Without changing a character, return the entries, but not the images they hold.
---------- Provided material
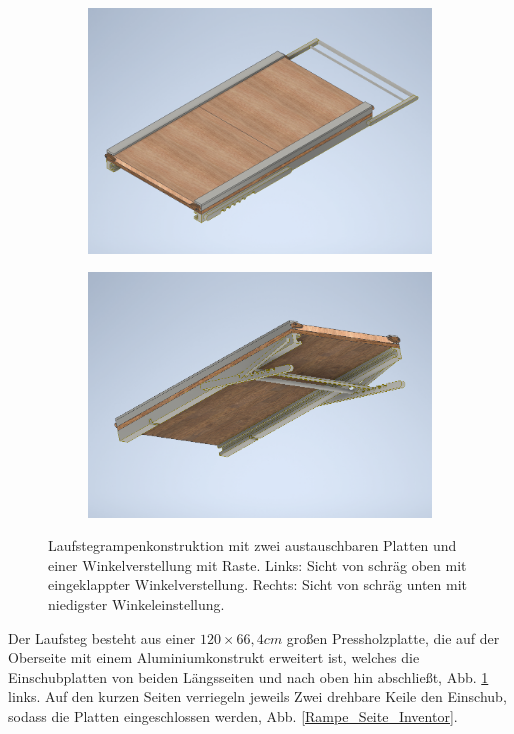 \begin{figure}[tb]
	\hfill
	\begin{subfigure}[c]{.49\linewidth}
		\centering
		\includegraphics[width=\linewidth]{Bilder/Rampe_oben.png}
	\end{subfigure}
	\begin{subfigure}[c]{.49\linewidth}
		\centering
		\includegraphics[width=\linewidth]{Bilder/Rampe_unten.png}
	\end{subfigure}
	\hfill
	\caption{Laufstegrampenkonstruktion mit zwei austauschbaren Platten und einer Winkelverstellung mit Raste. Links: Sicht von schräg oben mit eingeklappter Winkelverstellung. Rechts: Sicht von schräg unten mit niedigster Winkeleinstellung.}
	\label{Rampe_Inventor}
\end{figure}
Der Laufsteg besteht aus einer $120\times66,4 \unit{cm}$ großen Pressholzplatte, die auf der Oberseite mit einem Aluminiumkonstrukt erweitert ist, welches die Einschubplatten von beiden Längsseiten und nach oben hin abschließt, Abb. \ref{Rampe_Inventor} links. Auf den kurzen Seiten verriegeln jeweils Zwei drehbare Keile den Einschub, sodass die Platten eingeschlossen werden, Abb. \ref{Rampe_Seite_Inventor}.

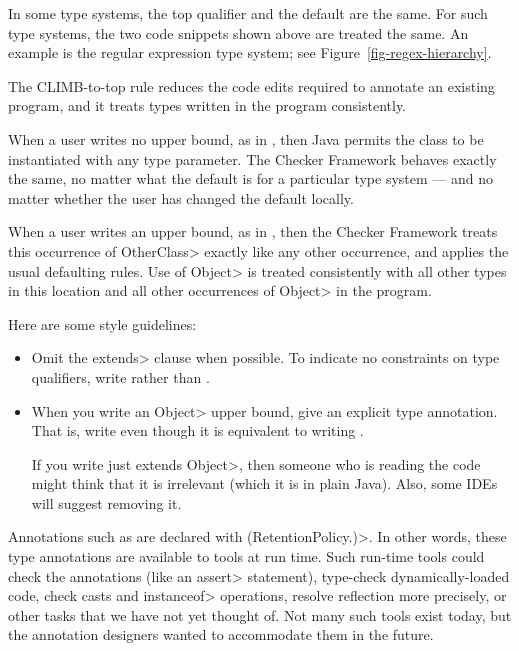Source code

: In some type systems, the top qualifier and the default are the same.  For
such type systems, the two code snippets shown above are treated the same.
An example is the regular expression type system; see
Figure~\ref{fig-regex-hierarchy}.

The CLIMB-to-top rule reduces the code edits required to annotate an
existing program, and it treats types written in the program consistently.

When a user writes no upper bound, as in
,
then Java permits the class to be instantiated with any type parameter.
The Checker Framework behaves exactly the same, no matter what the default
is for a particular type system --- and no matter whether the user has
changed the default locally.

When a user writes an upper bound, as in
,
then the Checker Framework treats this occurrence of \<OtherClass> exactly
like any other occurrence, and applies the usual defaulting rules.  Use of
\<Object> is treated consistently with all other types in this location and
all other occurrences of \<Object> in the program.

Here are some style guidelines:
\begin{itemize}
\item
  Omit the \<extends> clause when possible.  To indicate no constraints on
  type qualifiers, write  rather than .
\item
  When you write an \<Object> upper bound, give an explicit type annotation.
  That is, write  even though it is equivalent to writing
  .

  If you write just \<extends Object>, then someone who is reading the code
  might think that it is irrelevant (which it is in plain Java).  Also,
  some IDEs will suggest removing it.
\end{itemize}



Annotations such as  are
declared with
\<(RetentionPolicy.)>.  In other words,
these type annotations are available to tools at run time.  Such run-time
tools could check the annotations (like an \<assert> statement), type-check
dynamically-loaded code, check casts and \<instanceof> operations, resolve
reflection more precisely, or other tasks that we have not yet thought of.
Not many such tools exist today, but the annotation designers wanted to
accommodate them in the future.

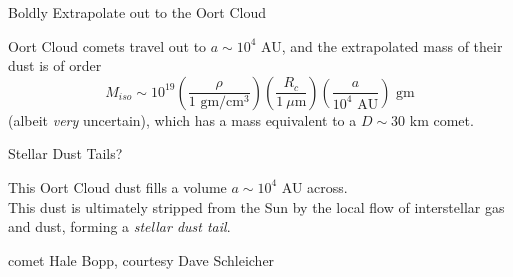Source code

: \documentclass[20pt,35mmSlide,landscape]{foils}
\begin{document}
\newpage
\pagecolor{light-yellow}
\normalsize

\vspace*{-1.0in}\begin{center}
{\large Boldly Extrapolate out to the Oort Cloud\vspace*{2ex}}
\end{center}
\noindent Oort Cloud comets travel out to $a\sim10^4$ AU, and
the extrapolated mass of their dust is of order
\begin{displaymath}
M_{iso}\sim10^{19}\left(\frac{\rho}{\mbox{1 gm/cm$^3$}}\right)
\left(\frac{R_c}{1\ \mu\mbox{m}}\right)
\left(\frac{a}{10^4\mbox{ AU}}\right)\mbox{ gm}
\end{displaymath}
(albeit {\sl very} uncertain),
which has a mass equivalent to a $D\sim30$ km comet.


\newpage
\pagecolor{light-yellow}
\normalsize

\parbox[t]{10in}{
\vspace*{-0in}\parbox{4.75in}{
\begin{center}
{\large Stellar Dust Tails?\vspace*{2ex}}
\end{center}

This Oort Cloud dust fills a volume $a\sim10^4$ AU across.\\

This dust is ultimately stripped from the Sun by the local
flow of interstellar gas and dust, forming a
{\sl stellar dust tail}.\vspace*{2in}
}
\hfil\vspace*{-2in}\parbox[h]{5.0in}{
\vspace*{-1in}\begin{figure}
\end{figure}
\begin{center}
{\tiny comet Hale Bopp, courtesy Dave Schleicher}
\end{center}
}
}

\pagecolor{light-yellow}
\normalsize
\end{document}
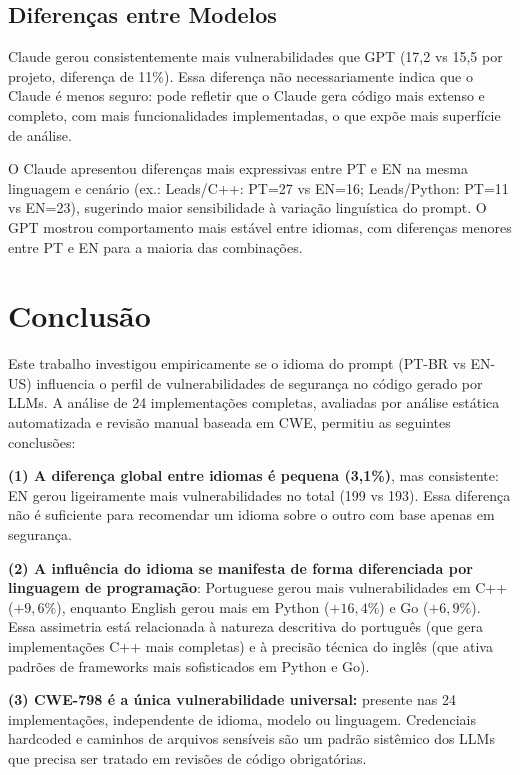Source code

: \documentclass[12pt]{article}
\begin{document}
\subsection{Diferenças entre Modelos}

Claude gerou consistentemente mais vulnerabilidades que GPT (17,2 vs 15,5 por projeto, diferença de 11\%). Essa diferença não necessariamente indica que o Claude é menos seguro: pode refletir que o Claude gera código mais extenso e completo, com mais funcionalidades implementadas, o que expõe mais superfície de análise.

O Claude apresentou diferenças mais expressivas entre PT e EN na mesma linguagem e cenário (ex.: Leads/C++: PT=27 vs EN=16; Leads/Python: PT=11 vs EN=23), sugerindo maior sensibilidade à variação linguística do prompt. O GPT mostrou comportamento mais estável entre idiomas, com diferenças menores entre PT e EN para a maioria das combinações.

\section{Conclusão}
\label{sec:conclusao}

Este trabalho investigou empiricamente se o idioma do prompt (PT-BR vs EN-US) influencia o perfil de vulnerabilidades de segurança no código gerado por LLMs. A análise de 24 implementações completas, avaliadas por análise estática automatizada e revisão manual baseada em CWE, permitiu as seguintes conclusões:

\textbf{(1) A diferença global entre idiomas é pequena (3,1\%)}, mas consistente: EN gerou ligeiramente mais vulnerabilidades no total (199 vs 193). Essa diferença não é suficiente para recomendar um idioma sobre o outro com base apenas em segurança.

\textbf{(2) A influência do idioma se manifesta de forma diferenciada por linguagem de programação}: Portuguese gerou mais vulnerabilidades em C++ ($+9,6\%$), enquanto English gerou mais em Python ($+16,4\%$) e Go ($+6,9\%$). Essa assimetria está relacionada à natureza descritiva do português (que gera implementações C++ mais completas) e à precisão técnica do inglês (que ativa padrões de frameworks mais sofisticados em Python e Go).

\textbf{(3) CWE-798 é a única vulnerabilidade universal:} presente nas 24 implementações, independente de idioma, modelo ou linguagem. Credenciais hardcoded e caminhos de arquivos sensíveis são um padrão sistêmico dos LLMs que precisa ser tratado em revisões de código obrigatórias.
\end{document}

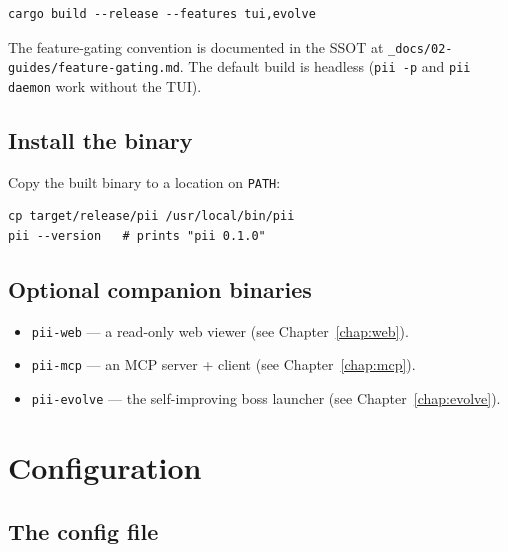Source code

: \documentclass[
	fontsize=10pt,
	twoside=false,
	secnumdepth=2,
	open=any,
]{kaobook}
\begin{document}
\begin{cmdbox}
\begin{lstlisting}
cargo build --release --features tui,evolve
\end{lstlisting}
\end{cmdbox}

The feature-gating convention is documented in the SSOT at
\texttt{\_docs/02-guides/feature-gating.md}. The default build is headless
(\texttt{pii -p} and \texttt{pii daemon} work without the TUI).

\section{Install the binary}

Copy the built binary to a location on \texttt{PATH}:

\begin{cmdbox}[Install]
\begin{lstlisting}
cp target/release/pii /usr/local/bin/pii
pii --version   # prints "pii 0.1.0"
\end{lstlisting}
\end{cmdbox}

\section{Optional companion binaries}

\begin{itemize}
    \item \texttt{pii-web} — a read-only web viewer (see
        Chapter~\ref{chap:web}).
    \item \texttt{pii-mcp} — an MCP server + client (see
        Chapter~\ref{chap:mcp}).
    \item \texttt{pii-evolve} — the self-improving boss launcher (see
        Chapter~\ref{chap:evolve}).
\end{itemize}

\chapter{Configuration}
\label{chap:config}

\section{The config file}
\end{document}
--------------------
#### [Your solution]
 \begin{figure}[tb]
	\hfill
	\begin{subfigure}[c]{.49\linewidth}
		\centering
		\includegraphics[width=\linewidth]{Bilder/Rampe_oben.png}
	\end{subfigure}
	\begin{subfigure}[c]{.49\linewidth}
		\centering
		\includegraphics[width=\linewidth]{Bilder/Rampe_unten.png}
	\end{subfigure}
	\hfill
	\caption{Laufstegrampenkonstruktion mit zwei austauschbaren Platten und einer Winkelverstellung mit Raste. Links: Sicht von schräg oben mit eingeklappter Winkelverstellung. Rechts: Sicht von schräg unten mit niedigster Winkeleinstellung.}
	\label{Rampe_Inventor}
\end{figure}
Der Laufsteg besteht aus einer $120\times66,4 \unit{cm}$ großen Pressholzplatte, die auf der Oberseite mit einem Aluminiumkonstrukt erweitert ist, welches die Einschubplatten von beiden Längsseiten und nach oben hin abschließt, Abb. \ref{Rampe_Inventor} links. Auf den kurzen Seiten verriegeln jeweils Zwei drehbare Keile den Einschub, sodass die Platten eingeschlossen werden, Abb. \ref{Rampe_Seite_Inventor}.

Source code

: In some type systems, the top qualifier and the default are the same.  For
such type systems, the two code snippets shown above are treated the same.
An example is the regular expression type system; see
Figure~\ref{fig-regex-hierarchy}.

The CLIMB-to-top rule reduces the code edits required to annotate an
existing program, and it treats types written in the program consistently.

When a user writes no upper bound, as in
,
then Java permits the class to be instantiated with any type parameter.
The Checker Framework behaves exactly the same, no matter what the default
is for a particular type system --- and no matter whether the user has
changed the default locally.

When a user writes an upper bound, as in
,
then the Checker Framework treats this occurrence of \<OtherClass> exactly
like any other occurrence, and applies the usual defaulting rules.  Use of
\<Object> is treated consistently with all other types in this location and
all other occurrences of \<Object> in the program.

Here are some style guidelines:
\begin{itemize}
\item
  Omit the \<extends> clause when possible.  To indicate no constraints on
  type qualifiers, write  rather than .
\item
  When you write an \<Object> upper bound, give an explicit type annotation.
  That is, write  even though it is equivalent to writing
  .

  If you write just \<extends Object>, then someone who is reading the code
  might think that it is irrelevant (which it is in plain Java).  Also,
  some IDEs will suggest removing it.
\end{itemize}



Annotations such as  are
declared with
\<(RetentionPolicy.)>.  In other words,
these type annotations are available to tools at run time.  Such run-time
tools could check the annotations (like an \<assert> statement), type-check
dynamically-loaded code, check casts and \<instanceof> operations, resolve
reflection more precisely, or other tasks that we have not yet thought of.
Not many such tools exist today, but the annotation designers wanted to
accommodate them in the future.

Source code

: \documentclass[20pt,35mmSlide,landscape]{foils}
\begin{document}
\newpage
\pagecolor{light-yellow}
\normalsize

\vspace*{-1.0in}\begin{center}
{\large Boldly Extrapolate out to the Oort Cloud\vspace*{2ex}}
\end{center}
\noindent Oort Cloud comets travel out to $a\sim10^4$ AU, and
the extrapolated mass of their dust is of order
\begin{displaymath}
M_{iso}\sim10^{19}\left(\frac{\rho}{\mbox{1 gm/cm$^3$}}\right)
\left(\frac{R_c}{1\ \mu\mbox{m}}\right)
\left(\frac{a}{10^4\mbox{ AU}}\right)\mbox{ gm}
\end{displaymath}
(albeit {\sl very} uncertain),
which has a mass equivalent to a $D\sim30$ km comet.


\newpage
\pagecolor{light-yellow}
\normalsize

\parbox[t]{10in}{
\vspace*{-0in}\parbox{4.75in}{
\begin{center}
{\large Stellar Dust Tails?\vspace*{2ex}}
\end{center}

This Oort Cloud dust fills a volume $a\sim10^4$ AU across.\\

This dust is ultimately stripped from the Sun by the local
flow of interstellar gas and dust, forming a
{\sl stellar dust tail}.\vspace*{2in}
}
\hfil\vspace*{-2in}\parbox[h]{5.0in}{
\vspace*{-1in}\begin{figure}
\end{figure}
\begin{center}
{\tiny comet Hale Bopp, courtesy Dave Schleicher}
\end{center}
}
}

\pagecolor{light-yellow}
\normalsize
\end{document}
Source code

: \documentclass[12pt]{article}
\begin{document}
\subsection{Diferenças entre Modelos}

Claude gerou consistentemente mais vulnerabilidades que GPT (17,2 vs 15,5 por projeto, diferença de 11\%). Essa diferença não necessariamente indica que o Claude é menos seguro: pode refletir que o Claude gera código mais extenso e completo, com mais funcionalidades implementadas, o que expõe mais superfície de análise.

O Claude apresentou diferenças mais expressivas entre PT e EN na mesma linguagem e cenário (ex.: Leads/C++: PT=27 vs EN=16; Leads/Python: PT=11 vs EN=23), sugerindo maior sensibilidade à variação linguística do prompt. O GPT mostrou comportamento mais estável entre idiomas, com diferenças menores entre PT e EN para a maioria das combinações.

\section{Conclusão}
\label{sec:conclusao}

Este trabalho investigou empiricamente se o idioma do prompt (PT-BR vs EN-US) influencia o perfil de vulnerabilidades de segurança no código gerado por LLMs. A análise de 24 implementações completas, avaliadas por análise estática automatizada e revisão manual baseada em CWE, permitiu as seguintes conclusões:

\textbf{(1) A diferença global entre idiomas é pequena (3,1\%)}, mas consistente: EN gerou ligeiramente mais vulnerabilidades no total (199 vs 193). Essa diferença não é suficiente para recomendar um idioma sobre o outro com base apenas em segurança.

\textbf{(2) A influência do idioma se manifesta de forma diferenciada por linguagem de programação}: Portuguese gerou mais vulnerabilidades em C++ ($+9,6\%$), enquanto English gerou mais em Python ($+16,4\%$) e Go ($+6,9\%$). Essa assimetria está relacionada à natureza descritiva do português (que gera implementações C++ mais completas) e à precisão técnica do inglês (que ativa padrões de frameworks mais sofisticados em Python e Go).

\textbf{(3) CWE-798 é a única vulnerabilidade universal:} presente nas 24 implementações, independente de idioma, modelo ou linguagem. Credenciais hardcoded e caminhos de arquivos sensíveis são um padrão sistêmico dos LLMs que precisa ser tratado em revisões de código obrigatórias.
\end{document}

Source code

: \documentclass[
	fontsize=10pt,
	twoside=false,
	secnumdepth=2,
	open=any,
]{kaobook}
\begin{document}
\begin{cmdbox}
\begin{lstlisting}
cargo build --release --features tui,evolve
\end{lstlisting}
\end{cmdbox}

The feature-gating convention is documented in the SSOT at
\texttt{\_docs/02-guides/feature-gating.md}. The default build is headless
(\texttt{pii -p} and \texttt{pii daemon} work without the TUI).

\section{Install the binary}

Copy the built binary to a location on \texttt{PATH}:

\begin{cmdbox}[Install]
\begin{lstlisting}
cp target/release/pii /usr/local/bin/pii
pii --version   # prints "pii 0.1.0"
\end{lstlisting}
\end{cmdbox}

\section{Optional companion binaries}

\begin{itemize}
    \item \texttt{pii-web} — a read-only web viewer (see
        Chapter~\ref{chap:web}).
    \item \texttt{pii-mcp} — an MCP server + client (see
        Chapter~\ref{chap:mcp}).
    \item \texttt{pii-evolve} — the self-improving boss launcher (see
        Chapter~\ref{chap:evolve}).
\end{itemize}

\chapter{Configuration}
\label{chap:config}

\section{The config file}
\end{document}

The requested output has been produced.